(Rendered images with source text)
..............................

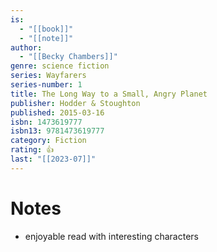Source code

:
 ```yaml
---
is:
  - "[[book]]"
  - "[[note]]"
author:
  - "[[Becky Chambers]]"
genre: science fiction
series: Wayfarers
series-number: 1
title: The Long Way to a Small, Angry Planet
publisher: Hodder & Stoughton
published: 2015-03-16
isbn: 1473619777
isbn13: 9781473619777
category: Fiction
rating: 👍
last: "[[2023-07]]"
---
```

# Notes
- enjoyable read with interesting characters
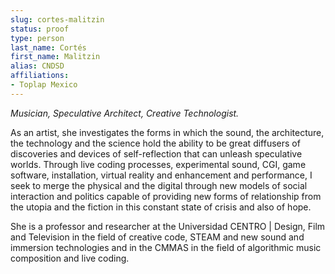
 ```yaml
---
slug: cortes-malitzin
status: proof
type: person
last_name: Cortés
first_name: Malitzin
alias: CNDSD
affiliations:
- Toplap Mexico
---
```


*Musician, Speculative Architect, Creative Technologist.*

As an artist, she investigates the forms in which the sound, the architecture, the technology and the science  hold the ability to be great diffusers of discoveries and devices of self-reflection that can unleash speculative  worlds. Through live coding processes, experimental sound, CGI, game software, installation, virtual reality and  enhancement and performance, I seek to merge the physical and the digital through new models of social interaction and politics capable of providing new forms of relationship from the utopia and the fiction in this constant state of crisis and also of hope.

She is a professor and researcher at the Universidad CENTRO | Design, Film and Television in the field of creative code, STEAM and new sound and immersion technologies and in the CMMAS in the field of algorithmic music composition and live coding.

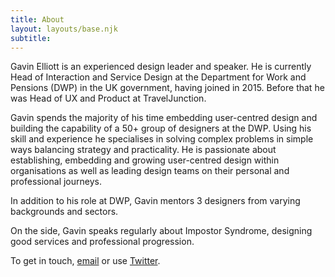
 ```yaml
---
title: About
layout: layouts/base.njk
subtitle:
---
```


<div class="intro">Gavin Elliott is an experienced design leader and speaker. He is currently Head of Interaction and Service Design at the Department for Work and Pensions (DWP) in the UK government, having joined in 2015. Before that he was Head of UX and Product at TravelJunction.</div>

Gavin spends the majority of his time embedding user-centred design and building the capability of a 50+ group of designers at the DWP. Using his skill and experience he specialises in solving complex problems in simple ways balancing strategy and practicality. He is passionate about establishing, embedding and growing user-centred design within organisations as well as leading design teams on their personal and professional journeys.

In addition to his role at DWP, Gavin mentors 3 designers from varying backgrounds and sectors.

On the side, Gavin speaks regularly about Impostor Syndrome, designing good services and professional progression.

To get in touch, <a href="mailto:gavin@gavinelliott.co.uk">email</a> or use <a href="https://m.twitter.com/gavinelliott">Twitter</a>.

..............................

** TASK BRIEF **
The data is to be restated word for word, with any pictures set aside.

** ANSWER SECTION **
Source code

:
 ```yaml
---
is:
  - "[[book]]"
  - "[[note]]"
author:
  - "[[Becky Chambers]]"
genre: science fiction
series: Wayfarers
series-number: 1
title: The Long Way to a Small, Angry Planet
publisher: Hodder & Stoughton
published: 2015-03-16
isbn: 1473619777
isbn13: 9781473619777
category: Fiction
rating: 👍
last: "[[2023-07]]"
---
```

# Notes
- enjoyable read with interesting characters
 ```yaml
---
slug: cortes-malitzin
status: proof
type: person
last_name: Cortés
first_name: Malitzin
alias: CNDSD
affiliations:
- Toplap Mexico
---
```


*Musician, Speculative Architect, Creative Technologist.*

As an artist, she investigates the forms in which the sound, the architecture, the technology and the science  hold the ability to be great diffusers of discoveries and devices of self-reflection that can unleash speculative  worlds. Through live coding processes, experimental sound, CGI, game software, installation, virtual reality and  enhancement and performance, I seek to merge the physical and the digital through new models of social interaction and politics capable of providing new forms of relationship from the utopia and the fiction in this constant state of crisis and also of hope.

She is a professor and researcher at the Universidad CENTRO | Design, Film and Television in the field of creative code, STEAM and new sound and immersion technologies and in the CMMAS in the field of algorithmic music composition and live coding.

 ```yaml
---
title: About
layout: layouts/base.njk
subtitle:
---
```


<div class="intro">Gavin Elliott is an experienced design leader and speaker. He is currently Head of Interaction and Service Design at the Department for Work and Pensions (DWP) in the UK government, having joined in 2015. Before that he was Head of UX and Product at TravelJunction.</div>

Gavin spends the majority of his time embedding user-centred design and building the capability of a 50+ group of designers at the DWP. Using his skill and experience he specialises in solving complex problems in simple ways balancing strategy and practicality. He is passionate about establishing, embedding and growing user-centred design within organisations as well as leading design teams on their personal and professional journeys.

In addition to his role at DWP, Gavin mentors 3 designers from varying backgrounds and sectors.

On the side, Gavin speaks regularly about Impostor Syndrome, designing good services and professional progression.

To get in touch, <a href="mailto:gavin@gavinelliott.co.uk">email</a> or use <a href="https://m.twitter.com/gavinelliott">Twitter</a>.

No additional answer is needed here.